### Data supplied
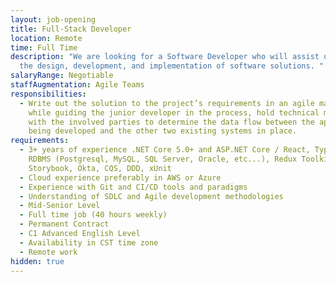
 ```yaml
---
layout: job-opening
title: Full-Stack Developer
location: Remote
time: Full Time
description: "We are looking for a Software Developer who will assist us with
  the design, development, and implementation of software solutions. "
salaryRange: Negotiable
staffAugmentation: Agile Teams
responsibilities:
  - Write out the solution to the project’s requirements in an agile manner
    while guiding the junior developer in the process, hold technical meetings
    with the involved parties to determine the data flow between the application
    being developed and the other two existing systems in place.
requirements:
  - 3+ years of experience .NET Core 5.0+ and ASP.NET Core / React, TypeScript,
    RDBMS (Postgresql, MySQL, SQL Server, Oracle, etc...), Redux Toolkit,
    Storybook, Okta, CQS, DDD, xUnit
  - Cloud experience preferably in AWS or Azure
  - Experience with Git and CI/CD tools and paradigms
  - Understanding of SDLC and Agile development methodologies
  - Mid-Senior Level
  - Full time job (40 hours weekly)
  - Permanent Contract
  - C1 Advanced English Level
  - Availability in CST time zone
  - Remote work
hidden: true
---
```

### What to do
Each line of the data above that contains the word "Level" counts once; report the total and add nothing.

### Task answer
2